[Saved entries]
^^^^^^^^^^^^^^^^
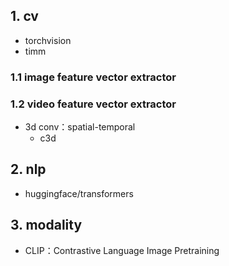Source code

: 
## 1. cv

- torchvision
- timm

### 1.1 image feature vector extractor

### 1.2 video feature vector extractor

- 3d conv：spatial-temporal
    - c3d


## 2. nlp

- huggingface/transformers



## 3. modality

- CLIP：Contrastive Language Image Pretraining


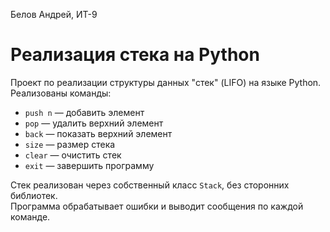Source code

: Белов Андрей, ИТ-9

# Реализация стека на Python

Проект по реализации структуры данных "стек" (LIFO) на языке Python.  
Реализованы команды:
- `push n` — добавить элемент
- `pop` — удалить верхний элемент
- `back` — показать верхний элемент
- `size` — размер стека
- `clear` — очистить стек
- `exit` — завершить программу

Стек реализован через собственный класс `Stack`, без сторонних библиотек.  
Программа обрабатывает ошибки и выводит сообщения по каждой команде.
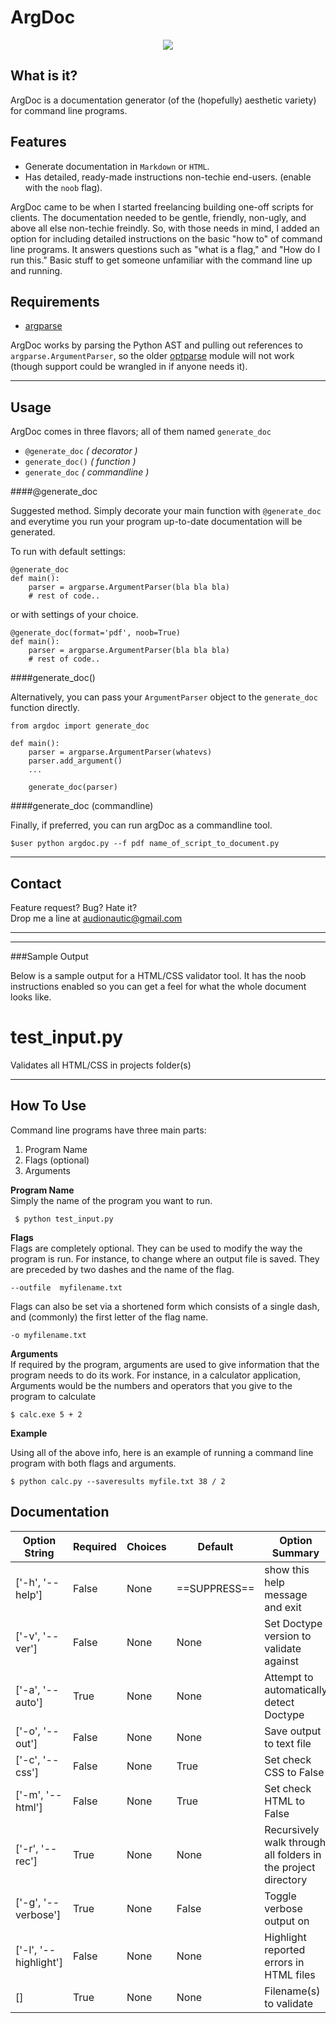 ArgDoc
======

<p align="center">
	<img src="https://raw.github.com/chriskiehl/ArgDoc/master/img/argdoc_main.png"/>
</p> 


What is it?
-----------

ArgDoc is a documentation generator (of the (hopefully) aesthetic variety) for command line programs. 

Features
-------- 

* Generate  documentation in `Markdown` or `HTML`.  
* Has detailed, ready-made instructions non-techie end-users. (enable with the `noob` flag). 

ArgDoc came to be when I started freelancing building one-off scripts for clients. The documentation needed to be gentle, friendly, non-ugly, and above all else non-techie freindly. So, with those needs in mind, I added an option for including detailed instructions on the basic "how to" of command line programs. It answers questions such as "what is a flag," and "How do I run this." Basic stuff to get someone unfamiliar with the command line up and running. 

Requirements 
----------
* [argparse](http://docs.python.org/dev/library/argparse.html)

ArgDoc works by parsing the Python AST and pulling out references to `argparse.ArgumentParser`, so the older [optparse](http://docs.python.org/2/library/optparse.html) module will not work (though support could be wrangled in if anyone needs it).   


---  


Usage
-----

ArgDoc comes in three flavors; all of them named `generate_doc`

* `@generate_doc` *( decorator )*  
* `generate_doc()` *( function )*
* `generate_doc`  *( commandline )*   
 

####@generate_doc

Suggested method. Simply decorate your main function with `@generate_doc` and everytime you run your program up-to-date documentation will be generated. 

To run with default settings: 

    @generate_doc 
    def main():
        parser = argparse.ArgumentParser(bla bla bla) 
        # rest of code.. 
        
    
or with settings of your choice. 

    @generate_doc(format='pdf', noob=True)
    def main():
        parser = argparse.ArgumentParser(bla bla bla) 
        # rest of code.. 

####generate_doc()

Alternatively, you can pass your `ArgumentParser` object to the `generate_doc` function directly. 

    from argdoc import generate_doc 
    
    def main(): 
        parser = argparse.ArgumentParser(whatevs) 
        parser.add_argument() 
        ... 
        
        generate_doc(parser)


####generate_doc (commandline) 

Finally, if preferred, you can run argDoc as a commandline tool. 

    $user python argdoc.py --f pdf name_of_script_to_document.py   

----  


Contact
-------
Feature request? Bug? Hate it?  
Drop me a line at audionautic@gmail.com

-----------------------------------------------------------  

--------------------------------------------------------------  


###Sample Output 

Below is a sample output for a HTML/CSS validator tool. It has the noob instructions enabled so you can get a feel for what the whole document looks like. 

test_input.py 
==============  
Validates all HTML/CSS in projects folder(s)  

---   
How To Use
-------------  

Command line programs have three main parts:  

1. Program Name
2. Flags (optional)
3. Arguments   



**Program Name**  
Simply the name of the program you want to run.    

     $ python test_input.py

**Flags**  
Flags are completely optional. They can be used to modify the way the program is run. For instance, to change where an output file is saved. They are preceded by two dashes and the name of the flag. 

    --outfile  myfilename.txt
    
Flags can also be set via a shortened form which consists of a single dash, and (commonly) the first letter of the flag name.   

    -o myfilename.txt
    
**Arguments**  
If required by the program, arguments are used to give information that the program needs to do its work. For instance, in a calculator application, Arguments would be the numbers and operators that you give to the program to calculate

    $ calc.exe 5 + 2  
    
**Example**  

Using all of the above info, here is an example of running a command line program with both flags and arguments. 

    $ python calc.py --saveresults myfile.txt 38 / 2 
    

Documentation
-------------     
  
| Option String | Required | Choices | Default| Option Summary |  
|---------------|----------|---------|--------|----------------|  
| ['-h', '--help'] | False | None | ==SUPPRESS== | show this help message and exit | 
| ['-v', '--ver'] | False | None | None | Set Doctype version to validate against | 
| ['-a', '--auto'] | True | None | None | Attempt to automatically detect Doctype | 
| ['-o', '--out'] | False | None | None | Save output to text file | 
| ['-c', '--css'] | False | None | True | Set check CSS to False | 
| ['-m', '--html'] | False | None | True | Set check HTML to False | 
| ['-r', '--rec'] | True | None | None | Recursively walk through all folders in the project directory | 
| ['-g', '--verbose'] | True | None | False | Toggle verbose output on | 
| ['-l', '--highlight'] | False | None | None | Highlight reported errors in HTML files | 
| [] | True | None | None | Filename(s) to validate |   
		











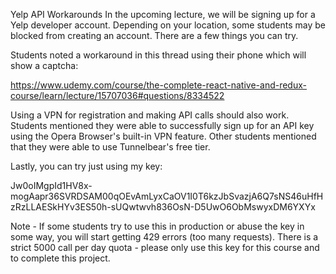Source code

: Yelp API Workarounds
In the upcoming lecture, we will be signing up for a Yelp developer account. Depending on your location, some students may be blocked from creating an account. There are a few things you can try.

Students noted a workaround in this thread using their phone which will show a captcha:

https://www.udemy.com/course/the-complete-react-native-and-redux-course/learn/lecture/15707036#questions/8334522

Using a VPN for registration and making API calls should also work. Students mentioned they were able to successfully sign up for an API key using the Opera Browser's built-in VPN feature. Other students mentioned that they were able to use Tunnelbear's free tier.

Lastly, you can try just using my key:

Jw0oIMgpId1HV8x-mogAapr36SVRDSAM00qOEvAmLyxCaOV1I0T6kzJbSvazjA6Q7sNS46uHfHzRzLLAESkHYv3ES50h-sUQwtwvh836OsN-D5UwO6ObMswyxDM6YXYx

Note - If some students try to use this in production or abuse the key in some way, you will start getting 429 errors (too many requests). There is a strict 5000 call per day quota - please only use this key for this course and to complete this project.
^^^^^^^^^^^^^^^^
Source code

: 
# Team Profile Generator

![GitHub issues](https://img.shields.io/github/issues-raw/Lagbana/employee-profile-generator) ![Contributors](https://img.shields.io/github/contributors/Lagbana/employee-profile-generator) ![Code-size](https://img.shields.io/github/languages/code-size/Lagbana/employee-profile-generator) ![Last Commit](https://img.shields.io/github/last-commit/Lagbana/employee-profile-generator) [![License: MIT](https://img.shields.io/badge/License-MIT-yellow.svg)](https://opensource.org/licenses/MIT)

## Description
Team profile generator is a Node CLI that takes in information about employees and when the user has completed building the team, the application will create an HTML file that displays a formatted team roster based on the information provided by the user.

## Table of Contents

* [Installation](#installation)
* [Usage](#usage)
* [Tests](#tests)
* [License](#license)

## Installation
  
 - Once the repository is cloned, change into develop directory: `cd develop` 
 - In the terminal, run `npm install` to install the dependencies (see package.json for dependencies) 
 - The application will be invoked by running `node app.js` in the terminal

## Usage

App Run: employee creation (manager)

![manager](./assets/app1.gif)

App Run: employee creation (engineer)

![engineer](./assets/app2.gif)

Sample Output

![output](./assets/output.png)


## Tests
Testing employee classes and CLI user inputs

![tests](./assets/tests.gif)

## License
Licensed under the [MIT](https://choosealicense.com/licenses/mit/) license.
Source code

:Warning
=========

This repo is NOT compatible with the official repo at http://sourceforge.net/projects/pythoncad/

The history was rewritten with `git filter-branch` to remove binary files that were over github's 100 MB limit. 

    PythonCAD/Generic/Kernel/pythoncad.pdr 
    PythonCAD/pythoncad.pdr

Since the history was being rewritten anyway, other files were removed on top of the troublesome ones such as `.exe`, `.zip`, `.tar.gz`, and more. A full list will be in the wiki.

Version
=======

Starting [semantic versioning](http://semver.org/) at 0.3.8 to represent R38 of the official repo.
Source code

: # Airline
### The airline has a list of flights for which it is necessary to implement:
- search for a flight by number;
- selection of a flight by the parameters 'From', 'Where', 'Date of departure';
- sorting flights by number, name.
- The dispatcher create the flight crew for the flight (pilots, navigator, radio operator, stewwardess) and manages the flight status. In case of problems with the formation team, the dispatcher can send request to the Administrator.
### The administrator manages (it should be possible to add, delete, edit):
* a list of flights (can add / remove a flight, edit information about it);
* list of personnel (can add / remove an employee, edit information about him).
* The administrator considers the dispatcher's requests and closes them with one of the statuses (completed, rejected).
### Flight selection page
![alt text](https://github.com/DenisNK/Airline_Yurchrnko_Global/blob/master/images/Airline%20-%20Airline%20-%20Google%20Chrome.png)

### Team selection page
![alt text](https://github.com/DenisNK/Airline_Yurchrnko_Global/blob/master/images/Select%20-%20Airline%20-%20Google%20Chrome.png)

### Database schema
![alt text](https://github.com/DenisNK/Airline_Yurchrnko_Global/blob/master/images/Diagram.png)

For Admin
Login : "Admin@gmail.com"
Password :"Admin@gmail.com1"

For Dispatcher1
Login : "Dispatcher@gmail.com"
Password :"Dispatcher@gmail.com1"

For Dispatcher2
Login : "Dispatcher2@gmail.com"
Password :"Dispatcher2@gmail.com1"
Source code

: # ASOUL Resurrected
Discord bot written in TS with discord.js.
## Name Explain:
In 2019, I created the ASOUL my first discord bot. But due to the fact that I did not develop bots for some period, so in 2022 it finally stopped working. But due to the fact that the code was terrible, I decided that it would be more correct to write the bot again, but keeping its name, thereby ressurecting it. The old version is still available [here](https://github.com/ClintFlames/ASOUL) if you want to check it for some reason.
^^^^^^^^^^^^^^^^
Within the data above, filter for lines containing the word "commandline" and copy each one.

* `generate_doc`  *( commandline )*   
####generate_doc (commandline) 
Finally, if preferred, you can run argDoc as a commandline tool. 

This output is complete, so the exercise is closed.